= Aarmassif =

Geologic massif in the Swiss Alps

The Aarmassif or Aaremassif (German: Aarmassiv) is the easternmost geologic massif in the Swiss Alps. It contains a number of large mountain chains and parts of mountain chains.

==Name==
The massif is named after the Aar, a river that has its source in the Aarmassif.

==Geography==
The Aarmassif crops out in the eastern part of the Bernese Alps and the Lepontine Alps, roughly from Leukerbad in the west to the Tödi in the east. Further east the massif only appears in small windows like the Vättner window between Gigerwald and Vättis in Sankt Gallen and at the Limmerensee in the same canton. The Grimsel Pass crosses it.

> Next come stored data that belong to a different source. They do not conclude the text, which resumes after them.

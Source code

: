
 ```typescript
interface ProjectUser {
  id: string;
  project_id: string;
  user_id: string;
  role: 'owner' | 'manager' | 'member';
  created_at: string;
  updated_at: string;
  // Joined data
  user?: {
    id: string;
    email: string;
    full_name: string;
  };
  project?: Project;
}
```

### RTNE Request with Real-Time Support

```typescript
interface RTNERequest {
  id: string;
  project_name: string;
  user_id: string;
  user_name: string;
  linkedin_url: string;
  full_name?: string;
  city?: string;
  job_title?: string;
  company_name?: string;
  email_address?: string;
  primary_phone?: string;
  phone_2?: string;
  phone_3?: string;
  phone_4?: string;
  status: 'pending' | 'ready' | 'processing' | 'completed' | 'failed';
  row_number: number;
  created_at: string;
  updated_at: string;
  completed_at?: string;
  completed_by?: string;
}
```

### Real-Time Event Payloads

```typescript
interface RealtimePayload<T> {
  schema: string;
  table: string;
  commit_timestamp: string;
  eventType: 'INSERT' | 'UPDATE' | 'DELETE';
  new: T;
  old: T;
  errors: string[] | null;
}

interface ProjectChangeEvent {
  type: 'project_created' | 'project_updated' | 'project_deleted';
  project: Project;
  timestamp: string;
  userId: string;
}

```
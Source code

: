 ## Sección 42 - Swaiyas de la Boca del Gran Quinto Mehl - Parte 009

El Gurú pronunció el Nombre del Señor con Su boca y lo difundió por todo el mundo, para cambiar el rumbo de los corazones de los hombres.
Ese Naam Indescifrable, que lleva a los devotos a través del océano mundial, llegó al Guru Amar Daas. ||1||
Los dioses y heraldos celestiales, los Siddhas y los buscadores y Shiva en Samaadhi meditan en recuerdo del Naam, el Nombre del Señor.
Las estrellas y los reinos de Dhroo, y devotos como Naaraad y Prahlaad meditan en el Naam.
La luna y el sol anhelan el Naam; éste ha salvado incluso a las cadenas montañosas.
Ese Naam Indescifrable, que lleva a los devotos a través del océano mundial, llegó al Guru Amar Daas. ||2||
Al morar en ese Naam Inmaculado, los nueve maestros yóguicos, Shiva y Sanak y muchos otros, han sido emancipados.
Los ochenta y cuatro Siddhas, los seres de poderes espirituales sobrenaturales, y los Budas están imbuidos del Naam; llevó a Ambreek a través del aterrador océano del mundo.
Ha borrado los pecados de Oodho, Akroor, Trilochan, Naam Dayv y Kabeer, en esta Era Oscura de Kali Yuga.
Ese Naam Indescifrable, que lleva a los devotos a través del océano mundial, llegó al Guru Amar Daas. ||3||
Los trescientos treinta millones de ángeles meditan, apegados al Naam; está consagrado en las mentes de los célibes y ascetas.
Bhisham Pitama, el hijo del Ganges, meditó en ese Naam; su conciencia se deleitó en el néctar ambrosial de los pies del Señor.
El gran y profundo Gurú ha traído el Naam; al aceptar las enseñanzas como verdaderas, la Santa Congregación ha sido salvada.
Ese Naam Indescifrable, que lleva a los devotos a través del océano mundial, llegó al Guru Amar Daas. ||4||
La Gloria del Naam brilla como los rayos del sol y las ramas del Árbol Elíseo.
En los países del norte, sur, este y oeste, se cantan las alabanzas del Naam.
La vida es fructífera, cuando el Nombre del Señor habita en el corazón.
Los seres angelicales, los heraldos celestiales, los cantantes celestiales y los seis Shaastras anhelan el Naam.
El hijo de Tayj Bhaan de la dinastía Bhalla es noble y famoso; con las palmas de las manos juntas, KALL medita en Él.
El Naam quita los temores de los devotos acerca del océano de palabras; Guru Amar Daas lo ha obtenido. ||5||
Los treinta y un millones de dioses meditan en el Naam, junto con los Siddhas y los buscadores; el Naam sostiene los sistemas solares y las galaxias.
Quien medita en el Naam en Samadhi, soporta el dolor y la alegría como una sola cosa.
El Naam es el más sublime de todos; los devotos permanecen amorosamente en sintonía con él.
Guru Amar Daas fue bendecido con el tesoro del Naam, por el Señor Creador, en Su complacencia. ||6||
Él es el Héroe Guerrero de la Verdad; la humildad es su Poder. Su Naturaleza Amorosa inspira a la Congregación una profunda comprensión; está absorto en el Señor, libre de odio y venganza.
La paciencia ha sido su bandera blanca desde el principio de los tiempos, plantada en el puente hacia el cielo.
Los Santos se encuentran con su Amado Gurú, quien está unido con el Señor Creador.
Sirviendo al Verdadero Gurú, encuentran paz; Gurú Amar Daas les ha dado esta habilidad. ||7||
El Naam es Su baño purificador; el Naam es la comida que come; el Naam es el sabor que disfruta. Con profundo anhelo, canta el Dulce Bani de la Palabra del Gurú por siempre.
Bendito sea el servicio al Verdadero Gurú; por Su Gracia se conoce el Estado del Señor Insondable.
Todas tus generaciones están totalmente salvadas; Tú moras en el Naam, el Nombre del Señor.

==Tectonics and lithology==
The Aarmassif is part of the Helvetic zone of the Alps, which consists of material originally from the European tectonic plate. The Aarmassif has lithologies common for Paleozoic basement rocks all over Europe, deformed and metamorphosed during the Variscan orogeny. Younger Mesozoic sedimentary rocks were eroded from this basement as a thrust fault brought the basement to the surface in the Alpine orogeny. Other places, where the European basement crops out in the Helvetic zone, are the mountain chains of the Massif des Écrins and of Mont Blanc in the French and Italian Alps.

The lithologies of the basement rocks are mainly gneisses, schists and amphibolites. These were in some places intruded by Permian granites after the Variscan orogeny, called Aare granite. During a late phase in the Alpine orogeny in the Tertiary the Aarmassif was uplifted in the form of a large elongated dome structure. The overlying limestones of the Helvetic nappes now have a very high dip angle, forming a ridge that appears at the Eiger and south of the Jungfrau mountain.